General information
- Type: Ultralight trike
- National origin: Germany
- Manufacturer: Silent Family
- Designer: Helmut Grossklaus
- Status: In production (2013)

= Silent Family Silent Racer =

German ultraight trike

The Silent Family Silent Racer is a German ultralight trike, designed by Helmut Grossklaus and produced by Silent Family of Westerrade. The aircraft is supplied as a complete ready-to-fly-aircraft.

==Design and development==
The Silent Racer was designed to comply with the Fédération Aéronautique Internationale microlight category, including the category's maximum gross weight of 450 kg. The aircraft has a maximum gross weight of 450 kg. It features a cable-braced hang glider-style high-wing, weight-shift controls, a two-seats-in-tandem open cockpit with a windshield, retractable tricycle landing gear and a single engine in pusher configuration.

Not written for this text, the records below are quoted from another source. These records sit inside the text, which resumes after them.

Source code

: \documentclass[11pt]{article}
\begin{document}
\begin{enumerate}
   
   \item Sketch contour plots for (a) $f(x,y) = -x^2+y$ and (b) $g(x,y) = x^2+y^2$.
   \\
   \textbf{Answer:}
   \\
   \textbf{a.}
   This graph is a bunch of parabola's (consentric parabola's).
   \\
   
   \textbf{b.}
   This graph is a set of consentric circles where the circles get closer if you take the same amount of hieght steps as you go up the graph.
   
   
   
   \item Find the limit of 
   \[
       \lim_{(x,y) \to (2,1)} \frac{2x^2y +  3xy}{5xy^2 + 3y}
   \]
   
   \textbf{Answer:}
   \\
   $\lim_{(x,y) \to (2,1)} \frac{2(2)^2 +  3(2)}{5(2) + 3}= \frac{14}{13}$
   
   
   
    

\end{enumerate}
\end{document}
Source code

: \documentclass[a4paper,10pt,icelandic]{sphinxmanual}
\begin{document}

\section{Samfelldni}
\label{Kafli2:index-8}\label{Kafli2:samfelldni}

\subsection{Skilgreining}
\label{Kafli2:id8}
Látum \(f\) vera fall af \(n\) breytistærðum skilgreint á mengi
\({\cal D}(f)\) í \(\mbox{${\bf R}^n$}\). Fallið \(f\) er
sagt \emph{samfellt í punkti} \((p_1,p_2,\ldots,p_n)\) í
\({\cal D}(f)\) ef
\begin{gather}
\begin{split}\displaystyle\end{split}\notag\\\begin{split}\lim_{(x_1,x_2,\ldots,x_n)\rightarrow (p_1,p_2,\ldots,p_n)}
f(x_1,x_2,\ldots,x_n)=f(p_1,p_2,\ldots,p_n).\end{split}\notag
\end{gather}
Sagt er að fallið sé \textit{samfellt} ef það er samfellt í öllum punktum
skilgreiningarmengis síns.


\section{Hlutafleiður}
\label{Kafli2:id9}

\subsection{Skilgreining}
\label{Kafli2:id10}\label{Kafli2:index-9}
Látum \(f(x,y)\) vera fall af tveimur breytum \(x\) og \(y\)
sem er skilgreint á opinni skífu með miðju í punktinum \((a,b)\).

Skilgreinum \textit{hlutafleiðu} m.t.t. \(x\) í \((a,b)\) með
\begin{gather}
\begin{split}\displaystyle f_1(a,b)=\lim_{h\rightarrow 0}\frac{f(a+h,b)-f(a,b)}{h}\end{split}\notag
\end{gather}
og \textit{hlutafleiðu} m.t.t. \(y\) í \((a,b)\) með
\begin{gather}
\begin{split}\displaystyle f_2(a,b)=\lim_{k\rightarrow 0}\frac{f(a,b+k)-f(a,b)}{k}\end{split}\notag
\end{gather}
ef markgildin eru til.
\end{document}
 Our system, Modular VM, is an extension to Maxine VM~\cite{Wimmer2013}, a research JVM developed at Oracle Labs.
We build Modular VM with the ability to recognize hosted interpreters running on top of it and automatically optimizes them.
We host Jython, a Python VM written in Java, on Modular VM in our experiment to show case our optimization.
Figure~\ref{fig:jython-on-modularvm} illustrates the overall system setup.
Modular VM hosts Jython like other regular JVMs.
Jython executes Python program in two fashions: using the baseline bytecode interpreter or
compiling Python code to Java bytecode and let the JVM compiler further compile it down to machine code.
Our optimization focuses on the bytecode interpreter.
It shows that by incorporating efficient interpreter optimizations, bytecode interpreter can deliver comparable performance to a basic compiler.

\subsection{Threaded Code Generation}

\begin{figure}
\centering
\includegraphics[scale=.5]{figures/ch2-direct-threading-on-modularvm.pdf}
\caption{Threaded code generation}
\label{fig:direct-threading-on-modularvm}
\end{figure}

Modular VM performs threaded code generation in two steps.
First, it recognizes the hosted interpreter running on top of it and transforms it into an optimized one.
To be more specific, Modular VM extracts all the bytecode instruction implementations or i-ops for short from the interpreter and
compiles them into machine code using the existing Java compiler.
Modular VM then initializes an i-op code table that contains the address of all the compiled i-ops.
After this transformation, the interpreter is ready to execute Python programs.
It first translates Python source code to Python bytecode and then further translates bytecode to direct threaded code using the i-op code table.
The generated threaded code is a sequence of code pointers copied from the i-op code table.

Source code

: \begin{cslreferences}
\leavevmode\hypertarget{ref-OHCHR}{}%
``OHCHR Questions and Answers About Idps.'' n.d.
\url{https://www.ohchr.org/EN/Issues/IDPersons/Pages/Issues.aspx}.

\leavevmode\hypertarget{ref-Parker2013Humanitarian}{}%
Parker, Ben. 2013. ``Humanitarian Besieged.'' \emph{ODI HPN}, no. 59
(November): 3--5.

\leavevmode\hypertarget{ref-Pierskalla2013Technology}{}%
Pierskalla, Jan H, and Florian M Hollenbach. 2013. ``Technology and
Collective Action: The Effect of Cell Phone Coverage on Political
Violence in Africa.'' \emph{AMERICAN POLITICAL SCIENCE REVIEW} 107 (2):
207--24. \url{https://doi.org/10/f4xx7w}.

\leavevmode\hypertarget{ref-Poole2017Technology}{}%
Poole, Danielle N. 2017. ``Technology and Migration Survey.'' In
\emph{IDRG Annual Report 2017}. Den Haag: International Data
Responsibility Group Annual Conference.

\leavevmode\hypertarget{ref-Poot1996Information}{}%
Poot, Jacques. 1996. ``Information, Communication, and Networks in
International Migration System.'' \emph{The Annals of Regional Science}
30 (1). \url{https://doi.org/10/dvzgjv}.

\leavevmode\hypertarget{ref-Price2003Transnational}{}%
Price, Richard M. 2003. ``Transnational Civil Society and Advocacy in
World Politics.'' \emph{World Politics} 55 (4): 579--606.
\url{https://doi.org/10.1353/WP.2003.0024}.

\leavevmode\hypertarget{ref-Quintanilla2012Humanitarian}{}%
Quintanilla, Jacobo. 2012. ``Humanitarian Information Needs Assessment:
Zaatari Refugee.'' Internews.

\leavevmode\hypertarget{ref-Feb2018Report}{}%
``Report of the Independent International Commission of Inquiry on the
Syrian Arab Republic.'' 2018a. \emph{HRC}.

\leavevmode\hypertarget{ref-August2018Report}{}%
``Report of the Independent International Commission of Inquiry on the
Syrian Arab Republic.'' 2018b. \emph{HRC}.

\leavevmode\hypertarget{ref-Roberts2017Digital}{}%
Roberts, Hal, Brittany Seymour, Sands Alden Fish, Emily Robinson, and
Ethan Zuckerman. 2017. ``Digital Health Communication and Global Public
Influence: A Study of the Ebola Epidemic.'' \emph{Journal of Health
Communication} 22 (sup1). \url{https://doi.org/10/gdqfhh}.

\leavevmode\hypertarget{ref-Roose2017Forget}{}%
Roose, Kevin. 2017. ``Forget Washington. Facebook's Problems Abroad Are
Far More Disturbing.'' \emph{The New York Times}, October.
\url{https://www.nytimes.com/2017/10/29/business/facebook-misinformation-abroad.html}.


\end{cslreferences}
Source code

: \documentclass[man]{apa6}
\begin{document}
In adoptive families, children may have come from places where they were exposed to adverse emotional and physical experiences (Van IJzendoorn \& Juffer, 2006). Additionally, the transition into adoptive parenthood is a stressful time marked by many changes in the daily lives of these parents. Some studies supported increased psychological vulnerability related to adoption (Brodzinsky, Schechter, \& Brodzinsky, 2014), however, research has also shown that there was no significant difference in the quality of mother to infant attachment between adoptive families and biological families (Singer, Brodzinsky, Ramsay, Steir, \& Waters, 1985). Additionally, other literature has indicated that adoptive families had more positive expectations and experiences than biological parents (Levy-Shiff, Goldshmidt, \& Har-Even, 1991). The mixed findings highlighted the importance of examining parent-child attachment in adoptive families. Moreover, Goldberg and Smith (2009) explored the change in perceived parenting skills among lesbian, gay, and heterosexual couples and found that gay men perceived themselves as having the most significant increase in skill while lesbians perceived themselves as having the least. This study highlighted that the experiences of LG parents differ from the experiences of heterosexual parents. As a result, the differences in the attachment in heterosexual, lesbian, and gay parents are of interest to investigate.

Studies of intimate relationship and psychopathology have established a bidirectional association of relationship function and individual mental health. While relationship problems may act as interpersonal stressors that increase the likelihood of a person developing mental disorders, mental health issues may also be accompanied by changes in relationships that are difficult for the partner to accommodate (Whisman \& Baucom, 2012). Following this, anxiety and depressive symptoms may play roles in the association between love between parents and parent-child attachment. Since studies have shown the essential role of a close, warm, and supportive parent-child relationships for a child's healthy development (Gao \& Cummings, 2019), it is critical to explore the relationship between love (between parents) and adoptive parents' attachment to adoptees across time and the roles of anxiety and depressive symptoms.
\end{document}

The aircraft is made from composites, with its double surface wing covered in Dacron sailcloth. A variety of wings can be used from 10 to 12 m in span and 10 to 15 m2 in area, all supported by a single tube-type kingpost and employing an "A" frame weight-shift control bar. The powerplant is a twin cylinder, air-cooled, two-stroke, dual-ignition 53 hp Hirth 2704 engine or 65 hp Hirth 2706. The aircraft has an empty weight of 200 kg and a gross weight of 450 kg, giving a useful load of 250 kg. With full fuel of 57 L the payload is 209 kg.